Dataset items
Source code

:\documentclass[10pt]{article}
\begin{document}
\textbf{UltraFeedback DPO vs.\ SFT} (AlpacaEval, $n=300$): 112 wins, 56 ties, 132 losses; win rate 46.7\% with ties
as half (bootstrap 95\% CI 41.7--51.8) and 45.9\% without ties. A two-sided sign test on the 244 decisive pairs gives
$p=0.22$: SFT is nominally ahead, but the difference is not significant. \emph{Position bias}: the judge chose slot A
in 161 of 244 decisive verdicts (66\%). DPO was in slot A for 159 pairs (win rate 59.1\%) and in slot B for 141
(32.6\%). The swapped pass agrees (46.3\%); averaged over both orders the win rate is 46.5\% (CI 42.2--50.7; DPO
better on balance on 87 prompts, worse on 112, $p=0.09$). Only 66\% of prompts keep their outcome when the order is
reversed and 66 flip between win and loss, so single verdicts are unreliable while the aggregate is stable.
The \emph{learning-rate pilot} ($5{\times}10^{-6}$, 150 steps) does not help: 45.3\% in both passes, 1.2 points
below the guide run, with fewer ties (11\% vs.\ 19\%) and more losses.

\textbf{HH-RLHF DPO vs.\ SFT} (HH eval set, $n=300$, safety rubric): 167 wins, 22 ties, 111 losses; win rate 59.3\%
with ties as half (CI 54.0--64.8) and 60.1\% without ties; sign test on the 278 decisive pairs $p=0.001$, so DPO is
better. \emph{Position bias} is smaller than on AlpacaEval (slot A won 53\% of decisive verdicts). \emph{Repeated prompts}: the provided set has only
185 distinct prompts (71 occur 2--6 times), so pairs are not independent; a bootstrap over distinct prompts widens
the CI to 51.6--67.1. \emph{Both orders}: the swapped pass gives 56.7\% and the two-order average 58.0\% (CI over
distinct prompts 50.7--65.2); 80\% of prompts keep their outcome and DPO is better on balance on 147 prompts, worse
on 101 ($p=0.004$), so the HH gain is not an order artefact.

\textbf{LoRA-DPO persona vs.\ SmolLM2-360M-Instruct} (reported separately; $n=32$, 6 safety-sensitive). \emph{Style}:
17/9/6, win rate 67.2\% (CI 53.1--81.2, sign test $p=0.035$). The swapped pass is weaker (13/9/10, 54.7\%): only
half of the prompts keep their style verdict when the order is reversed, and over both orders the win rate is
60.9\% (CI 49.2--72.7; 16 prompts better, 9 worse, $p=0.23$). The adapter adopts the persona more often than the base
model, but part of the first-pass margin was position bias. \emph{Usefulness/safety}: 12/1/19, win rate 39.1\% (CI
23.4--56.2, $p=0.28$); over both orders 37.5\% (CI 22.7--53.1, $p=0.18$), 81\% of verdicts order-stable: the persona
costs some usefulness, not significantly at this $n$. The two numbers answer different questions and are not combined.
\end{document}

#### [TASK GOAL]
Beginning at the line with "distinct prompts 50.7--65.2);" and stopping after the line with "60.9\% (CI 49.2--72.7;", please write out every line of the data above exactly and nothing else.

#### [RESPONSE FOR THIS EXERCISE]
distinct prompts 50.7--65.2); 80\% of prompts keep their outcome and DPO is better on balance on 147 prompts, worse
on 101 ($p=0.004$), so the HH gain is not an order artefact.

\textbf{LoRA-DPO persona vs.\ SmolLM2-360M-Instruct} (reported separately; $n=32$, 6 safety-sensitive). \emph{Style}:
17/9/6, win rate 67.2\% (CI 53.1--81.2, sign test $p=0.035$). The swapped pass is weaker (13/9/10, 54.7\%): only
half of the prompts keep their style verdict when the order is reversed, and over both orders the win rate is
60.9\% (CI 49.2--72.7; 16 prompts better, 9 worse, $p=0.23$). The adapter adopts the persona more often than the base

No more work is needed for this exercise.